Nagarajan’s road from Guam to Miss Rhode Island started with a mango tree, ran through Brown, and, she hopes, will lead to a Miss America crown. When Nagarajan was a high school freshman, her mango tree died. “I was very young and very upset that my tree had died. Guam problems.” She laughs. Nagarajan cut the tree open and found that it was hollow. The problem was a borer insect infestation. She devised a novel pest management system that would control the borer population. Her system not only worked but was a finalist at the Intel International Science Fair in 2007.

For her college essay, Nagarajan wrote about her mango tree. Brown was one among many colleges she applied to. “From Guam, all U.S. schools sound the same,” says Nagarajan, “and I couldn’t afford to visit.” The Brown admission officers were so taken by her ingenuity in fixing her tree that they wrote her a personalized acceptance letter. This impressed Nagarajan, and in 2010 she arrived on College Hill.

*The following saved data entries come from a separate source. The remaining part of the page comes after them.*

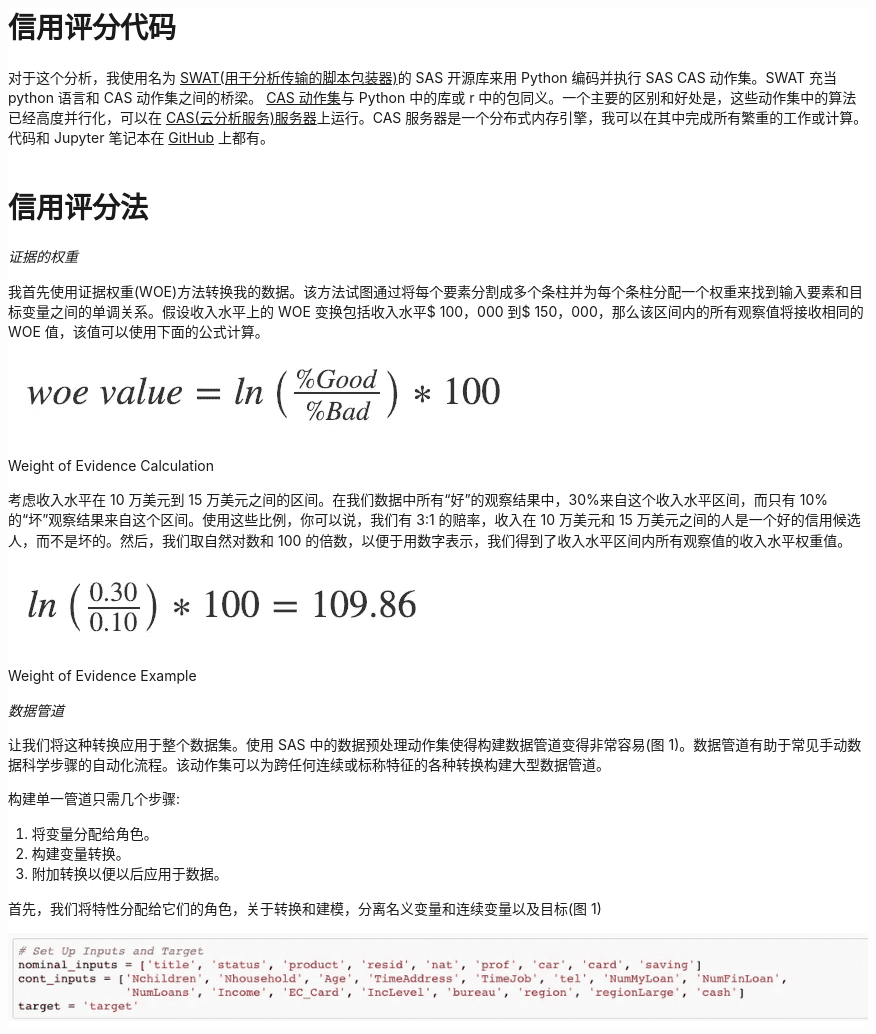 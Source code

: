 # 信用评分代码

对于这个分析，我使用名为 [SWAT(用于分析传输的脚本包装器)](https://github.com/sassoftware/python-swat)的 SAS 开源库来用 Python 编码并执行 SAS CAS 动作集。SWAT 充当 python 语言和 CAS 动作集之间的桥梁。 [CAS 动作集](https://go.documentation.sas.com/?cdcId=pgmcdc&cdcVersion=8.11&docsetId=allprodsactions&docsetTarget=actionSetsByName.htm&locale=en)与 Python 中的库或 r 中的包同义。一个主要的区别和好处是，这些动作集中的算法已经高度并行化，可以在 [CAS(云分析服务)服务器](https://support.sas.com/resources/papers/proceedings17/SAS0309-2017.pdf)上运行。CAS 服务器是一个分布式内存引擎，我可以在其中完成所有繁重的工作或计算。代码和 Jupyter 笔记本在 [GitHub](https://github.com/aviolante/sas-python-work/tree/master/machine_learning/scorecard_post) 上都有。

# 信用评分法

*证据的权重*

我首先使用证据权重(WOE)方法转换我的数据。该方法试图通过将每个要素分割成多个条柱并为每个条柱分配一个权重来找到输入要素和目标变量之间的单调关系。假设收入水平上的 WOE 变换包括收入水平$ 100，000 到$ 150，000，那么该区间内的所有观察值将接收相同的 WOE 值，该值可以使用下面的公式计算。

![](img/8cc723d41f2ed61616276e2bc52a7f85.png)

Weight of Evidence Calculation

考虑收入水平在 10 万美元到 15 万美元之间的区间。在我们数据中所有“好”的观察结果中，30%来自这个收入水平区间，而只有 10%的“坏”观察结果来自这个区间。使用这些比例，你可以说，我们有 3:1 的赔率，收入在 10 万美元和 15 万美元之间的人是一个好的信用候选人，而不是坏的。然后，我们取自然对数和 100 的倍数，以便于用数字表示，我们得到了收入水平区间内所有观察值的收入水平权重值。

![](img/83a928de088c92821d8170f9994b178c.png)

Weight of Evidence Example

*数据管道*

让我们将这种转换应用于整个数据集。使用 SAS 中的数据预处理动作集使得构建数据管道变得非常容易(图 1)。数据管道有助于常见手动数据科学步骤的自动化流程。该动作集可以为跨任何连续或标称特征的各种转换构建大型数据管道。

构建单一管道只需几个步骤:

1.  将变量分配给角色。
2.  构建变量转换。
3.  附加转换以便以后应用于数据。

首先，我们将特性分配给它们的角色，关于转换和建模，分离名义变量和连续变量以及目标(图 1)

![](img/b1af4c7f53c85139e0c7451fe4c0ebc3.png)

Yet it had been only by chance that she’d written about the mango tree. She had no college adviser and neither did her peers, most of whom would never leave Guam, much less attend an American university. When Nagarajan started at Brown she was shocked by how far behind she was. She studied public policy and education because she “wanted to know why [she] was different” and why geography and socioeconomic status affect access to college.

After graduation Nagarajan took a job with the investment advising firm Cambridge Associates. She loves it, but started to feel it was taking over her life. Unhappy with herself, having gained weight and lost her self-confidence, Nagarajan decided she needed another positive outlet. She ended up jumping into pageantry after discovering that two Brown women—master's student Alexandra Curtis and Ivy DePew  ’14 MPA—had won the past two Miss Rhode Island pageants. With zero pageant experience, Nagarajan took the leap.

Nagarajan wants to use her platform as Miss Rhode Island to boost college acceptance of low-income students. She plans to work with College Visions, a Rhode Island–based nonprofit founded by Simon Moore ’00, which provides advice and resources to low-income and first-generation college-bound students to help them enroll, persist, and graduate. By both publicizing the program and working directly with students as a mentor, Nagarajan aims to make a real difference.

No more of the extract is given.